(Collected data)
━━━━━━━━━━━━━━━━━━━━

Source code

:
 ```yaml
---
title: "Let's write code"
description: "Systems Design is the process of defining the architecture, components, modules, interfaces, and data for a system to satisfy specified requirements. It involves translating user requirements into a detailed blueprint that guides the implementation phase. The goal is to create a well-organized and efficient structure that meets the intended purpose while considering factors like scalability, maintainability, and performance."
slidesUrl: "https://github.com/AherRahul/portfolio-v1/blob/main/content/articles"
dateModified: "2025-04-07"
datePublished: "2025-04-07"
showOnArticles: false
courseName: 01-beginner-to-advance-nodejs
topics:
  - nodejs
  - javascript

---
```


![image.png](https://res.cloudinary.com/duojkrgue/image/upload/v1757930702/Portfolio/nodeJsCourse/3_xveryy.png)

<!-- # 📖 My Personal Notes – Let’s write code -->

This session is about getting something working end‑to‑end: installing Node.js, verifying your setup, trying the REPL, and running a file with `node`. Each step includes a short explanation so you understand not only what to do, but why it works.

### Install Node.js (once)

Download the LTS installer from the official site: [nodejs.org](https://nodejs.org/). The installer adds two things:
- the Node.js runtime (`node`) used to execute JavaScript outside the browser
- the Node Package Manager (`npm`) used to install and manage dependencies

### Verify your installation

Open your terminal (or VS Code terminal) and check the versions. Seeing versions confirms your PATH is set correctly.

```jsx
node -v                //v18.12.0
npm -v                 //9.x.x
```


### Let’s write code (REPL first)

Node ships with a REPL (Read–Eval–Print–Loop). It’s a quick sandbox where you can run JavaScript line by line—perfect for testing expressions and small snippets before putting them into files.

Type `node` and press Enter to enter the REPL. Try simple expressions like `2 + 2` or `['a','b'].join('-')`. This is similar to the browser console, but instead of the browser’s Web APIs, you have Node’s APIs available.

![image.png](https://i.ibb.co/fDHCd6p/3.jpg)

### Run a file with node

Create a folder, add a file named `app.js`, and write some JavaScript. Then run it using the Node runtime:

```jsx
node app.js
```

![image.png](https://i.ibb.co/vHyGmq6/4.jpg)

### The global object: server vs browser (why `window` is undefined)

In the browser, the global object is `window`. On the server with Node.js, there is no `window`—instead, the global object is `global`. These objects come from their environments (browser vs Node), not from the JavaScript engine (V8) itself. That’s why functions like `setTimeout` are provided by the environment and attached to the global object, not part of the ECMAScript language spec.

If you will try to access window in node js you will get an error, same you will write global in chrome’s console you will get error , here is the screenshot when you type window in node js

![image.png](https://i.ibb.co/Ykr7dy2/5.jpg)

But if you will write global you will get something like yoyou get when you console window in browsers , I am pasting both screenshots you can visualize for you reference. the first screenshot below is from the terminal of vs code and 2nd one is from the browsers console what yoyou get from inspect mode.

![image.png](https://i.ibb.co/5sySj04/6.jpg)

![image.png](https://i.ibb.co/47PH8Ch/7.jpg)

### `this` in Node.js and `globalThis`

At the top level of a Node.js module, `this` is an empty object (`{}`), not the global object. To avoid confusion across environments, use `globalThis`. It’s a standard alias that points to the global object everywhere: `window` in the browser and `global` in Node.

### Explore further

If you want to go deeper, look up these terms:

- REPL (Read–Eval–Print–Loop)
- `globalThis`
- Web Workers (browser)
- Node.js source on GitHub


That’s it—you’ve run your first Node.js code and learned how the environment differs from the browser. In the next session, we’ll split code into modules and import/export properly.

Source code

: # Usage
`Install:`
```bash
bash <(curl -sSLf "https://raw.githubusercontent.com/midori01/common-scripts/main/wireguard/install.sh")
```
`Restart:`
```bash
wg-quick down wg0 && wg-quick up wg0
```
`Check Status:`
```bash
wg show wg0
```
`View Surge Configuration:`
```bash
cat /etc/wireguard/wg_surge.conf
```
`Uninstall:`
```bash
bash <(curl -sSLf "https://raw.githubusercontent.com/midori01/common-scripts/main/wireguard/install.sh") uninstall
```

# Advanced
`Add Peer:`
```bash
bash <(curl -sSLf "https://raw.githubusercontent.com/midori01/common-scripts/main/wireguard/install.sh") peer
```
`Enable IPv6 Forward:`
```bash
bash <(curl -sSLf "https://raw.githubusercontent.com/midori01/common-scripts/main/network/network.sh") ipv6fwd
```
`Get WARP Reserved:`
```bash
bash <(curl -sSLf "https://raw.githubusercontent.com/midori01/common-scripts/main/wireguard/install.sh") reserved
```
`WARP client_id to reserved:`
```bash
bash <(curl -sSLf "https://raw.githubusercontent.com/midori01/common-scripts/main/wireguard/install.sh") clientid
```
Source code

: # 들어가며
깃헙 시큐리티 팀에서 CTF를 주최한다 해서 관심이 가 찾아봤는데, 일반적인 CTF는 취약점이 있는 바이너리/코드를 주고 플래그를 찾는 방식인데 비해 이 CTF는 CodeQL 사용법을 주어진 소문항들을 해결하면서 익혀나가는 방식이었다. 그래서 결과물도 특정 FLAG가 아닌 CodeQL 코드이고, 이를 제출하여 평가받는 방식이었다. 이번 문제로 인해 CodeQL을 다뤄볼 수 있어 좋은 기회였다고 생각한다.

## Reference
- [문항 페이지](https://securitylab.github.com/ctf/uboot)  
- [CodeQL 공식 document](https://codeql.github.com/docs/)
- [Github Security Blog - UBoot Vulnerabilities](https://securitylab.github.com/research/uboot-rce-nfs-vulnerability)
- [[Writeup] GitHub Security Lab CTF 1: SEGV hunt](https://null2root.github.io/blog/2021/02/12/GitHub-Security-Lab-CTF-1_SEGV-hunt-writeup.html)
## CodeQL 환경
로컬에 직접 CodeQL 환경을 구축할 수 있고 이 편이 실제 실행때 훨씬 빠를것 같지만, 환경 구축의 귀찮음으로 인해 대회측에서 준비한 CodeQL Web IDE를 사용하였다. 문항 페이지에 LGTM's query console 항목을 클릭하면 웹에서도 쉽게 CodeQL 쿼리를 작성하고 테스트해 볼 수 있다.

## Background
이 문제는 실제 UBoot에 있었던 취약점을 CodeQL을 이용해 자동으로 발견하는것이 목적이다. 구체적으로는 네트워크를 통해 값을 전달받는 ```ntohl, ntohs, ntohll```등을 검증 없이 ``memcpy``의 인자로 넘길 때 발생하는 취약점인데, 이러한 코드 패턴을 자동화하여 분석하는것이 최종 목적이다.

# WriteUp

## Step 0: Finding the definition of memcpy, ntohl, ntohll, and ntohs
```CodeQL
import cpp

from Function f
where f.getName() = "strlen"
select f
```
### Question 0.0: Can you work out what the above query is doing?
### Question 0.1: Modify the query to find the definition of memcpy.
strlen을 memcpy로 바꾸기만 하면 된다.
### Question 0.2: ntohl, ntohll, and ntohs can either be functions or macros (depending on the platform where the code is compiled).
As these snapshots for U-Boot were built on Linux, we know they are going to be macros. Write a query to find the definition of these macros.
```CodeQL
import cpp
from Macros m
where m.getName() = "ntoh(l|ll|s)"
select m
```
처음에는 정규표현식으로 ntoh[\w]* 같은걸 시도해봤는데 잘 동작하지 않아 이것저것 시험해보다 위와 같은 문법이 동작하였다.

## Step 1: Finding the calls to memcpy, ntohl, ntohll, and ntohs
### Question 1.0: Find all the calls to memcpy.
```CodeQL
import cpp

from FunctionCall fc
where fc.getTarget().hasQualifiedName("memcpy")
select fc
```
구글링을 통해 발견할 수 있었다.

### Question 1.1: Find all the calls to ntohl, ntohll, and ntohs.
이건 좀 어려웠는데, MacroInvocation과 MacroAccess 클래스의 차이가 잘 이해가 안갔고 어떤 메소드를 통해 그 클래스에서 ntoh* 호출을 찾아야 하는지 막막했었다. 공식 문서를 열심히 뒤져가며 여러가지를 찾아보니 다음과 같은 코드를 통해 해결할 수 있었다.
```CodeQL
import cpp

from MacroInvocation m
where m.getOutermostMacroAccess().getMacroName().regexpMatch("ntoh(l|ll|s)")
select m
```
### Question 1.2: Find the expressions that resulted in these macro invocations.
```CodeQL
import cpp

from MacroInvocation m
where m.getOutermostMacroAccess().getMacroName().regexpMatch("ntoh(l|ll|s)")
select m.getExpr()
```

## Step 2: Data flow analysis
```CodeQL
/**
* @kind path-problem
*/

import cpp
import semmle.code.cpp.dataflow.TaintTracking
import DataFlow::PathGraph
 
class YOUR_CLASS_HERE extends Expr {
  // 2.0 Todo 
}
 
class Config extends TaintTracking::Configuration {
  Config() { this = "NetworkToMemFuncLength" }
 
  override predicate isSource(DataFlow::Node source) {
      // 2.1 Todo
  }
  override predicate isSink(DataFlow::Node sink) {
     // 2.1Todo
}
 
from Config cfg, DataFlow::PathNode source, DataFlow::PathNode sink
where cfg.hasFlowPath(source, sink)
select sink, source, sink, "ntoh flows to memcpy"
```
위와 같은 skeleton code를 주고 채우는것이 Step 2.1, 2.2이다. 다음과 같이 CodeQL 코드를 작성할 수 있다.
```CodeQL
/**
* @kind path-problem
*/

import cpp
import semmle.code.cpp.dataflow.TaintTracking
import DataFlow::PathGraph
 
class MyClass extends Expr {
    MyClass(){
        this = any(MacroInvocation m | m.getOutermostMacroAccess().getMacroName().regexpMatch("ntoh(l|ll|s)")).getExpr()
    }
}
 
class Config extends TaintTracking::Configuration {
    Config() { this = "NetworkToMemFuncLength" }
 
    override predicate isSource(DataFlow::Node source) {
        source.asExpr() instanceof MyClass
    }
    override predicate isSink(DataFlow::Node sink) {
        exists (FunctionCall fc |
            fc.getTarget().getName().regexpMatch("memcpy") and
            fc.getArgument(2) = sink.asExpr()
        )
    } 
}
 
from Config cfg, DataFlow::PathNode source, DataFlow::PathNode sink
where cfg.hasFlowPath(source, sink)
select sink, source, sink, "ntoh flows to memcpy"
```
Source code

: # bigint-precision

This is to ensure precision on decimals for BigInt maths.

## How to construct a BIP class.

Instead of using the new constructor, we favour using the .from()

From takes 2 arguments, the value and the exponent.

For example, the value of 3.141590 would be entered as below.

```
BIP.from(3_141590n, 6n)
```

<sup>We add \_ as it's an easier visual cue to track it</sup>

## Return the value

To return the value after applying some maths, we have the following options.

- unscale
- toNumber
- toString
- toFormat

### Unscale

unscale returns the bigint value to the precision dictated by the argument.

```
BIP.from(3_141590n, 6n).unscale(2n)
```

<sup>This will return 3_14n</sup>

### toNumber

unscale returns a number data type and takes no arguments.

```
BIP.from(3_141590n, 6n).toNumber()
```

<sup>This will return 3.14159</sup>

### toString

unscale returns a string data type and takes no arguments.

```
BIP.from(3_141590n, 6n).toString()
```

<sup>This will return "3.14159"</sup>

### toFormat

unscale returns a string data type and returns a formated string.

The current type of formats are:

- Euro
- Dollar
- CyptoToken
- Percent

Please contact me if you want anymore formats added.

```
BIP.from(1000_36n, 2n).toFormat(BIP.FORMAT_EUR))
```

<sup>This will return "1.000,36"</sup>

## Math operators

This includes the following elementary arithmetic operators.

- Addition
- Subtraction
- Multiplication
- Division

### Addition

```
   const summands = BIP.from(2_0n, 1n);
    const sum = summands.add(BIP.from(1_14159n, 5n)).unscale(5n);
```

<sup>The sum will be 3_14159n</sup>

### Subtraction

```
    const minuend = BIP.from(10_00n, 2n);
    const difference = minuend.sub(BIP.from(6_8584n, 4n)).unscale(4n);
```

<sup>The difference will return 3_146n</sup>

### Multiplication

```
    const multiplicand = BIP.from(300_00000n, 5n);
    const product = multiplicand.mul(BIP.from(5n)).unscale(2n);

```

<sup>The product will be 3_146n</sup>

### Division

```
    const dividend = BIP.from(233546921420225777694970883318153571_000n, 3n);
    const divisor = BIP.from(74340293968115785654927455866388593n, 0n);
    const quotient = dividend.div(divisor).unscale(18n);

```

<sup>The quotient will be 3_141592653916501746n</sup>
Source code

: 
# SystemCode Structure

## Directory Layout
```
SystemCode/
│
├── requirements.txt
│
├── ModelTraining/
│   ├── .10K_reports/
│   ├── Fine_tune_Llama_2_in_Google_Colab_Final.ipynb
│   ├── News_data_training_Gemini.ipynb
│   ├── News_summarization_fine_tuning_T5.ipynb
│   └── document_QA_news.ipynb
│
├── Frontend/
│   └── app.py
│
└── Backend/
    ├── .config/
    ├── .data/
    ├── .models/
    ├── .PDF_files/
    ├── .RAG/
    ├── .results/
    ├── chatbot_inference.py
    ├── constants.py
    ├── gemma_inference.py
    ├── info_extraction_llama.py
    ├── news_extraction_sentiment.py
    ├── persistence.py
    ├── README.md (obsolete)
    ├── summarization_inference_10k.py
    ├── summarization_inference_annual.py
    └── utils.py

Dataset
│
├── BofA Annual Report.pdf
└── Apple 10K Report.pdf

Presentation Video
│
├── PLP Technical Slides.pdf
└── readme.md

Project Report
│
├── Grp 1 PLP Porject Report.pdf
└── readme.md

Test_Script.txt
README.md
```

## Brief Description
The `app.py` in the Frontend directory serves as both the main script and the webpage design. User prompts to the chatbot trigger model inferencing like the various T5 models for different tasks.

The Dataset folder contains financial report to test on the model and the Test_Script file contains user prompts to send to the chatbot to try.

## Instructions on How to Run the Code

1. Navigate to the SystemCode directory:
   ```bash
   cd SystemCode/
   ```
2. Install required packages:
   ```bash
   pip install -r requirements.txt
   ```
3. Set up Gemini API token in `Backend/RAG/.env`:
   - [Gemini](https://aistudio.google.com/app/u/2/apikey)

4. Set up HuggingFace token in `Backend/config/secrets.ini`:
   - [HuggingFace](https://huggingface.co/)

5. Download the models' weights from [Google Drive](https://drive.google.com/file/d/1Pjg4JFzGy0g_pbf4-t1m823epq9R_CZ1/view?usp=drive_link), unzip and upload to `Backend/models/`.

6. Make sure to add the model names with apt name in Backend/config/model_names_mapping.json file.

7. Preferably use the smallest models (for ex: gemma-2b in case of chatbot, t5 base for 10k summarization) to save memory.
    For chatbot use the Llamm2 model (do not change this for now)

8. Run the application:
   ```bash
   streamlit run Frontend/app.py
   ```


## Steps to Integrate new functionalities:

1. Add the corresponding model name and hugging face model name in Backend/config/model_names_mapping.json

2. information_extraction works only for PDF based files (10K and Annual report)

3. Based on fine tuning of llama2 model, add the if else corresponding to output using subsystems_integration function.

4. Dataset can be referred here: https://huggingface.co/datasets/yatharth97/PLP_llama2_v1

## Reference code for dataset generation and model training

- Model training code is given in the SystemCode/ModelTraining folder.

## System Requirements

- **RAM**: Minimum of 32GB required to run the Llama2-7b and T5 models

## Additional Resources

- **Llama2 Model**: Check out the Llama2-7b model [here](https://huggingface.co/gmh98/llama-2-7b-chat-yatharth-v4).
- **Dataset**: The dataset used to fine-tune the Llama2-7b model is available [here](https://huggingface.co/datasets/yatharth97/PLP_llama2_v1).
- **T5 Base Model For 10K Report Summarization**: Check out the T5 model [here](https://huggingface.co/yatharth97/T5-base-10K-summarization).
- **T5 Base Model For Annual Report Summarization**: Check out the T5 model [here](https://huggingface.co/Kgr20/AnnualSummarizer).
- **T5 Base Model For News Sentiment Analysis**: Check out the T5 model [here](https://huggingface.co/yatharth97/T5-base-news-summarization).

━━━━━━━━━━━━━━━━━━━━

■ **Task instructions**
Filter the data above down to lines with the word "ModelTraining", and copy them.

■ **Exercise answer**
├── ModelTraining/
- Model training code is given in the SystemCode/ModelTraining folder.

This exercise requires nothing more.